The allegation that Defendants are citizens of Hawai`i is fatal
to diversity jurisdiction. Thus, the Court concludes that
Plaintiff has not established jurisdiction based on diversity of
citizenship. See 28 U.S.C. § 1332(a)(1).
Therefore, the Court must dismiss the Complaint for
lack of jurisdiction. See In re Dynamic Random Access Memory
(DRAM) Antitrust Litig., 546 F.3d 981, 984-85 (9th Cir. 2008)
(“Dismissal for lack of subject matter jurisdiction is
appropriate if the complaint, considered in its entirety, on its
face fails to allege facts sufficient to establish subject
matter jurisdiction.” (citation omitted)).

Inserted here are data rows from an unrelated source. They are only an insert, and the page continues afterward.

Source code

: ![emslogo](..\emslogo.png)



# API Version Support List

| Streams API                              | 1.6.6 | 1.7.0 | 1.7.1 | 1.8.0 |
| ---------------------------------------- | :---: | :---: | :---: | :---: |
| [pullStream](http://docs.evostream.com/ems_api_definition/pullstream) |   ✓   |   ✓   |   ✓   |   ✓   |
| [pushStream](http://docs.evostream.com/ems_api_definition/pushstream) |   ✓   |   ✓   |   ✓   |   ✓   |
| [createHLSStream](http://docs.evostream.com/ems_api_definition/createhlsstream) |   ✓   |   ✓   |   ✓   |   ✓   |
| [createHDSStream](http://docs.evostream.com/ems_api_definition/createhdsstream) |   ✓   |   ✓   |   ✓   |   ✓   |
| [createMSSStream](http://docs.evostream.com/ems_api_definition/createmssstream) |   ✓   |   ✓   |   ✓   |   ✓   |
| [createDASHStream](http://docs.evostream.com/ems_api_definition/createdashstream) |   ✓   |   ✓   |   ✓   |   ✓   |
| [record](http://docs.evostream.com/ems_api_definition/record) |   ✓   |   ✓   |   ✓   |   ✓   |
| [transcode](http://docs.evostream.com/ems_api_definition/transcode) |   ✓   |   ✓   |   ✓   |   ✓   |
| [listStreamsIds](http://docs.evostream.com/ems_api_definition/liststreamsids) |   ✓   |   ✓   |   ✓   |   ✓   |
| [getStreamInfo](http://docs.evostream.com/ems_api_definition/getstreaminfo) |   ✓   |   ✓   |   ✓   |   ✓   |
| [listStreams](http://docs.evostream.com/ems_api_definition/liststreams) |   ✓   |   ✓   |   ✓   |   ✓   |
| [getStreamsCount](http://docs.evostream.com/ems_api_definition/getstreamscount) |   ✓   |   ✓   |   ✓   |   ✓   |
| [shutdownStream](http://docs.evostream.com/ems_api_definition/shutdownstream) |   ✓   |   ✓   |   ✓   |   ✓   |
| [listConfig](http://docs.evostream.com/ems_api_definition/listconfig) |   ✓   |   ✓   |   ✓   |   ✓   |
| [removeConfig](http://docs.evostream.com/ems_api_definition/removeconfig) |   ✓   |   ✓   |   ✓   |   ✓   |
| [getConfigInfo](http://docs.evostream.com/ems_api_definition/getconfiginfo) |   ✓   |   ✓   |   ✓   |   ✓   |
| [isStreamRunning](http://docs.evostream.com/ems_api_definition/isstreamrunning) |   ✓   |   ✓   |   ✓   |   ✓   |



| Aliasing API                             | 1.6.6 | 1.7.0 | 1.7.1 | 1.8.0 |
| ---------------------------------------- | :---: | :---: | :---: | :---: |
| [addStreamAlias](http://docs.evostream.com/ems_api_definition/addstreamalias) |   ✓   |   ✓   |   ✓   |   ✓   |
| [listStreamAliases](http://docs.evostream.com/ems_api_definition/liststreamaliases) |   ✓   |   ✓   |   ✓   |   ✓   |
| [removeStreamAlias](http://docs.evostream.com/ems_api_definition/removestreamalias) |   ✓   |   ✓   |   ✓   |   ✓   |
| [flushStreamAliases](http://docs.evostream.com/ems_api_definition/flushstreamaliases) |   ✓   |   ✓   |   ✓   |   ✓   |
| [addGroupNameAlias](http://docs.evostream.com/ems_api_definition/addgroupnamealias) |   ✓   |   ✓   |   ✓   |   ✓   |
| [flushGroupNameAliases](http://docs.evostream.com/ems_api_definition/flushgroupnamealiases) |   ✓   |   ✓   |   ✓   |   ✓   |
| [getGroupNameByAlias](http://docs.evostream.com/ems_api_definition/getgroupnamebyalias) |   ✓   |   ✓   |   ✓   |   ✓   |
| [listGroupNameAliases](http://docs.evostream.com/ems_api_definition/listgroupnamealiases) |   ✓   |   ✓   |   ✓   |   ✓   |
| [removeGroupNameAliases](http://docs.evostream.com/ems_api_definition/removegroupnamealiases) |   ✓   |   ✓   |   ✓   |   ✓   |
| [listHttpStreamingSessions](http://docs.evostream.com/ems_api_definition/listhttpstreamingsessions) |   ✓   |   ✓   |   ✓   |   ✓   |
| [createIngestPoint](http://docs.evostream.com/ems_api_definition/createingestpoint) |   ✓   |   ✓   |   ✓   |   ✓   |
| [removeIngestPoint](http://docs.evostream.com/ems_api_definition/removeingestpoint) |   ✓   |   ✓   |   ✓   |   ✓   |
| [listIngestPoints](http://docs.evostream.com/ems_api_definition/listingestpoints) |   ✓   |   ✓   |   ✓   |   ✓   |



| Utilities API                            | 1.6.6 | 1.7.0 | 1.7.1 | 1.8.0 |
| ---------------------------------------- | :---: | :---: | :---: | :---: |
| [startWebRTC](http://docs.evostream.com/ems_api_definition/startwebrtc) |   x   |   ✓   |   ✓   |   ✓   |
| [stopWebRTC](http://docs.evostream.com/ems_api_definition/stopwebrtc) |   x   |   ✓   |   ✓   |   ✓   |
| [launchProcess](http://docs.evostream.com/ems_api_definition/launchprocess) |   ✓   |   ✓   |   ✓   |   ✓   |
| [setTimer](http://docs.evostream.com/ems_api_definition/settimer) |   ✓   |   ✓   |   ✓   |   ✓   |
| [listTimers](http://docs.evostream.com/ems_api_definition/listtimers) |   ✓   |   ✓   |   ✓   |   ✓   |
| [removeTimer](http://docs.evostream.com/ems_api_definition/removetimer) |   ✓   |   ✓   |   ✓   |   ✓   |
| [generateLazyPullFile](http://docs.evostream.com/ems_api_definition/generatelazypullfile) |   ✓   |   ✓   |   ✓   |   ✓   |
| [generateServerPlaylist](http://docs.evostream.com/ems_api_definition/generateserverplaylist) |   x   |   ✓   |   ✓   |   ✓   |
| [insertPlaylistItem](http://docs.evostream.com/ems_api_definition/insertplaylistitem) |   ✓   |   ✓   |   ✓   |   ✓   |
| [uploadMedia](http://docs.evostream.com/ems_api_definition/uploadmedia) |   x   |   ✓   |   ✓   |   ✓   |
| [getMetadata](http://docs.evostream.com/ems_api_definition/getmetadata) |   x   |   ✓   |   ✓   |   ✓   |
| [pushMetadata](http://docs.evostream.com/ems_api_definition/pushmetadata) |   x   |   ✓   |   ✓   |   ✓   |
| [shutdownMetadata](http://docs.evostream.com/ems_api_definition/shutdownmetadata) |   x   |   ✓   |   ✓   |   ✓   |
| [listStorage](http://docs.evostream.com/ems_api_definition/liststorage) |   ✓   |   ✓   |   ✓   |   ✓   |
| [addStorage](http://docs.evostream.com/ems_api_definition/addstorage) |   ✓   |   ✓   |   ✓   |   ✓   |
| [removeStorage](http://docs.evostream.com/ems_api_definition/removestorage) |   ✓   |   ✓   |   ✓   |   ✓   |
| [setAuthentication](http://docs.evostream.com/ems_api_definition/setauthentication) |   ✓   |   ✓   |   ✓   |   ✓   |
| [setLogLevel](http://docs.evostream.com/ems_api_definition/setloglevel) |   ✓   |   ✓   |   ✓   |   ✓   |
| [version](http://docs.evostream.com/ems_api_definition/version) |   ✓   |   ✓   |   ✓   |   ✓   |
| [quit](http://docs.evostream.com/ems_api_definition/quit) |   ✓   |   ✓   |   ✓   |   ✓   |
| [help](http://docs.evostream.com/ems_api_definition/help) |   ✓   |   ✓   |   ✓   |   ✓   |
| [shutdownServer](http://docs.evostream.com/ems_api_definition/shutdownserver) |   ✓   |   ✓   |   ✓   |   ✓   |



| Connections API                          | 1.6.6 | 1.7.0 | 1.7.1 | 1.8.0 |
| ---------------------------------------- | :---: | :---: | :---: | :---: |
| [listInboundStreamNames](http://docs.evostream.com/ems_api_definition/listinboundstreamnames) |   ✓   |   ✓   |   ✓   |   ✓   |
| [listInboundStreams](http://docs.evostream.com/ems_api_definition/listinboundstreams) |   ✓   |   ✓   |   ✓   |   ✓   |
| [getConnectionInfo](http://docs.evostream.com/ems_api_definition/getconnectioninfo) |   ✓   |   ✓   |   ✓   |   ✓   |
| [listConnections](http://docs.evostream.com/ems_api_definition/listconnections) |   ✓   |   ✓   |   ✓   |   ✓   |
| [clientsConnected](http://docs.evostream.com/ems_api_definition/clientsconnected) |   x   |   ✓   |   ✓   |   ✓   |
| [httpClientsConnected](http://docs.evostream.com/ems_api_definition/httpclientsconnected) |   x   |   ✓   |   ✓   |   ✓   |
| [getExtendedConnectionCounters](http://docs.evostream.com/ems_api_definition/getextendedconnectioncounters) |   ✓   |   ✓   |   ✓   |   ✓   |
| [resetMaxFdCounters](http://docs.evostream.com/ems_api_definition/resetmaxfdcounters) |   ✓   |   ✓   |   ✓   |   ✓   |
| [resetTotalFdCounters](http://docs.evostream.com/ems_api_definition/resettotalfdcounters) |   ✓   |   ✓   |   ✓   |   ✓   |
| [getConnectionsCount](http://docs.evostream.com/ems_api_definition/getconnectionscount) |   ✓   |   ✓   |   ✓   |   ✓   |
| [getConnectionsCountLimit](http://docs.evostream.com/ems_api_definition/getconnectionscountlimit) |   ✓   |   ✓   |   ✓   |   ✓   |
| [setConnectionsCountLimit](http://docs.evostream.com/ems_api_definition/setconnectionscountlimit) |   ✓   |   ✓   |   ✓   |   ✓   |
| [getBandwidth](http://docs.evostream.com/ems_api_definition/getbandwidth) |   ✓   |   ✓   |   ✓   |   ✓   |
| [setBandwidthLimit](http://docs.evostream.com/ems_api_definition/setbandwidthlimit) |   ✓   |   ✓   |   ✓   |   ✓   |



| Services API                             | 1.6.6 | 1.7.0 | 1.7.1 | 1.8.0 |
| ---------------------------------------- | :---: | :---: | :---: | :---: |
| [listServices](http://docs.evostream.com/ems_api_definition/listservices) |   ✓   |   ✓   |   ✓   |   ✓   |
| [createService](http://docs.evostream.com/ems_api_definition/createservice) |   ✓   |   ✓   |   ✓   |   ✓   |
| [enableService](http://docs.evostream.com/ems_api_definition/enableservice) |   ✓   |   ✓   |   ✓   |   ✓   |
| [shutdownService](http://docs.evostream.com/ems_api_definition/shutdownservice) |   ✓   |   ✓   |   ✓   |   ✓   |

While the Court has doubts as to whether Plaintiff
will be able to amend the Complaint to sufficiently allege
subject matter jurisdiction, because it is arguably possible for
Plaintiff to do so, dismissal is with leave to amend. See Lucas,
66 F.3d at 248.
If Plaintiff should so choose, Plaintiff may attempt
to remedy the deficiencies in the Complaint by filing an amended
complaint. To do so, Plaintiff’s amended complaint must explain
the specific basis for the Court’s jurisdiction. Plaintiff
cannot incorporate any part of his original Complaint into the
amended complaint by referring to the original Complaint.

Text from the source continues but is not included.